Development of Mechanostimulated Patch-Clamp System for Cellular Physiological Study

Mechanosensitive ion channels play important roles for sensing and responding to the mechanical stimuli signals in living life. Here we report the development of a mechanostimulated patch-clamp system for simultaneous recording of external stimuli and acquisition of cellular physiological responses. This system integrates a custom-designed planar patch-clamp system with a robot-assisted atomic force microscope (AFM) system. The former, with a microfluidic channel, can realize not only recording electrical signals but also exchanging intracellular solution; while the latter, enhanced by robotic techniques (local scan force feedback, augmented reality vision feedback), can generate force stimuli with controllable patterns and magnitudes under the operator´s real-time monitoring.
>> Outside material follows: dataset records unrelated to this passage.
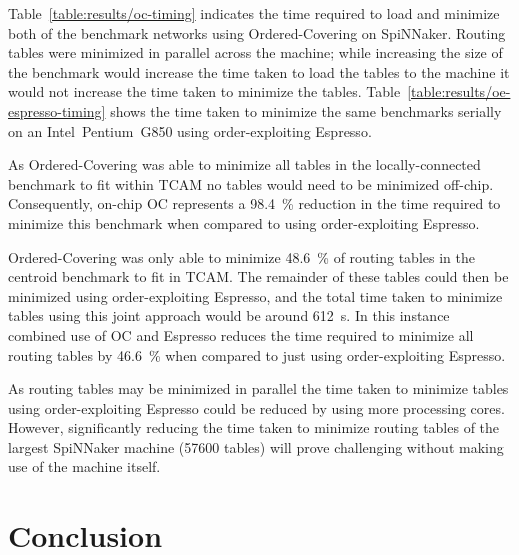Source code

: \documentclass[conference]{IEEEtran}
\begin{document}
  Table~\ref{table:results/oc-timing} indicates the time required to load and minimize both of the benchmark networks using Ordered-Covering on SpiNNaker.
  Routing tables were minimized in parallel across the machine; while increasing the size of the benchmark would increase the time taken to load the tables to the machine it would not increase the time taken to minimize the tables.
  Table~\ref{table:results/oe-espresso-timing} shows the time taken to minimize the same benchmarks serially on an Intel~Pentium~G850 using order-exploiting Espresso.

  As Ordered-Covering was able to minimize all tables in the locally-connected benchmark to fit within TCAM no tables would need to be minimized off-chip.
  Consequently, on-chip OC represents a \SI{98.4}{\percent} reduction in the time required to minimize this benchmark when compared to using order-exploiting Espresso.

  Ordered-Covering was only able to minimize \SI{48.6}{\percent} of routing tables in the centroid benchmark to fit in TCAM.
  The remainder of these tables could then be minimized using order-exploiting Espresso, and the total time taken to minimize tables using this joint approach would be around \SI{612}{\second}.
  In this instance combined use of OC and Espresso reduces the time required to minimize all routing tables by \SI{46.6}{\percent} when compared to just using order-exploiting Espresso.

  As routing tables may be minimized in parallel the time taken to minimize tables using order-exploiting Espresso could be reduced by using more processing cores.
  However, significantly reducing the time taken to minimize routing tables of the largest SpiNNaker machine (\num{57600} tables) will prove challenging without making use of the machine itself.

    

  \section{Conclusion}
\end{document}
To verify the performance of the developed system, we first measured the whole-cell current of the voltage-gated potassium ion channel Kv1.1 expressed on Human Embryonic Kidney (HEK293) cells and then recorded the mechanosensitive ion channel current in a mouse neuroblastoma cell line (Neuro2 A) in the whole-cell configuration during the AFM indenting on the membrane surface; finally, confirmed the ability to exchange intracellular solution by delivering propidium iodide into the captured cell through intracellular solution. The results prove the effectiveness of the system.